To: Filibuster_60
Projecting such trend lines well into the future is a mistake. When you have a huge economy such as ours, you will have smaller rates of increase, which makes the 8.2% rate for the last quarter so impressive. With an economy of about one-ninth of the US, China can have growth rates of 7%, but they will not be able to sustain them.
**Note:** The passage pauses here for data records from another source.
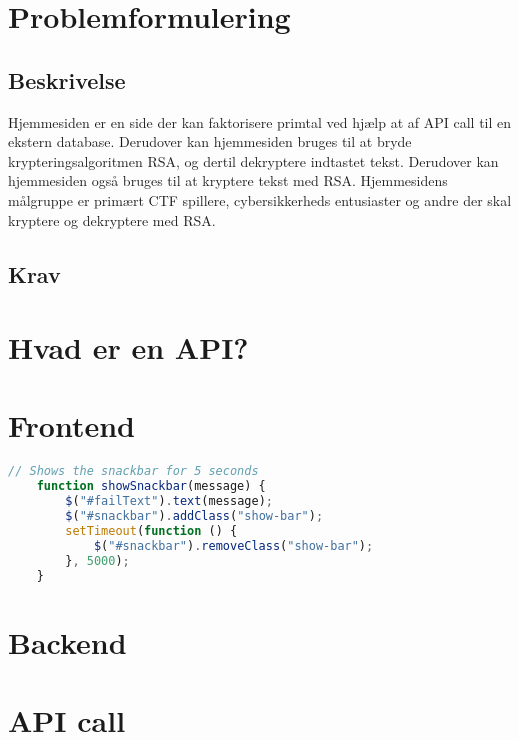 \documentclass{article}
\begin{document}
    \section{Problemformulering}\label{sec:problemformulering}

    \subsection{Beskrivelse}\label{subsec:beskrivelse}
    Hjemmesiden er en side der kan faktorisere primtal ved hjælp at af API call til en ekstern database.
    Derudover kan hjemmesiden bruges til at bryde krypteringsalgoritmen RSA, og dertil dekryptere indtastet tekst.
    Derudover kan hjemmesiden også bruges til at kryptere tekst med RSA. Hjemmesidens målgruppe er primært CTF
    spillere, cybersikkerheds entusiaster og andre der skal kryptere og dekryptere med RSA.

    \subsection{Krav}\label{subsec:krav}


    \section{Hvad er en API?}\label{sec:hvad-er-en-api?}


    \section{Frontend}\label{sec:frontend}
    \begin{lstlisting}[language=JavaScript,label={lst:kode}]
    // Shows the snackbar for 5 seconds
    function showSnackbar(message) {
        $("#failText").text(message);
        $("#snackbar").addClass("show-bar");
        setTimeout(function () {
            $("#snackbar").removeClass("show-bar");
        }, 5000);
    }
    \end{lstlisting}


    \section{Backend}\label{sec:backend}


    \section{API call}\label{sec:api-call}

    
    
\end{document}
The same crowd that predicts the coming dominance of China in the world economy, was also the one in the nineties that projected a Japanese century. China's corrupt and antiquated banking system, its political system, and other factors do not bode well for the Chinese economy. Mark my words.
58 posted on
12/04/2003 8:58:27 AM PST by
kabar
To: kabar
Their growth obviously isn't sustainable at the current pace. Someday they'll have to fix up their financial system so they can finally float their currency with confidence. Only then should we consider China a true potential peer competitor. For the time being, though, it's becoming an integral part of the global supply chain.
To: kabar
The same crowd that predicts the coming dominance of China in the world economy, was also the one in the nineties that projected a Japanese century. China's corrupt and antiquated banking system, its political system, and other factors do not bode well for the Chinese economy. Mark my words.Japan's GDP could not overtake America's in the early 1990s but came close to doing so: $5 tril. vs. $6 tril. The reason Japan couldn't do so was because its population (125 mil.) is less than half of America's (290 mil.). Had Japan had a population as big as America's, it would have been able to overtake the U.S. The bigger a country's population, the greater its GDP potential generally, because the more workers a country has, the more output it can produce. Unlike Japan's GDP potential, China's GDP is not limited by population size. On a purchasing-power parity basis, China's GDP is already about $6.5 tril. Just within the next two decades, China's GDP will exceed America's. It's true China's banking system is unhealthy. But so is Japan's and that didn't stop Japan from having a $5 tril. GDP in the early 1990s or still have about a $5 tril. GDP today. And despite its banking problems, China does have money to spare to loan to America by the purchase of US Treasury bonds.
To: kabar
In regard to China's political system, foreign investors agree that China's one-party government is a hell of a lot more effective and efficient in enacting crucial economic reforms than any other Third World republic's usually gridlock-plagued legislature. This is the reason foreign investors pour $50 bil. into China every year, while Third World republics can't seem to get their act together and mostly seem to require IMF bailouts.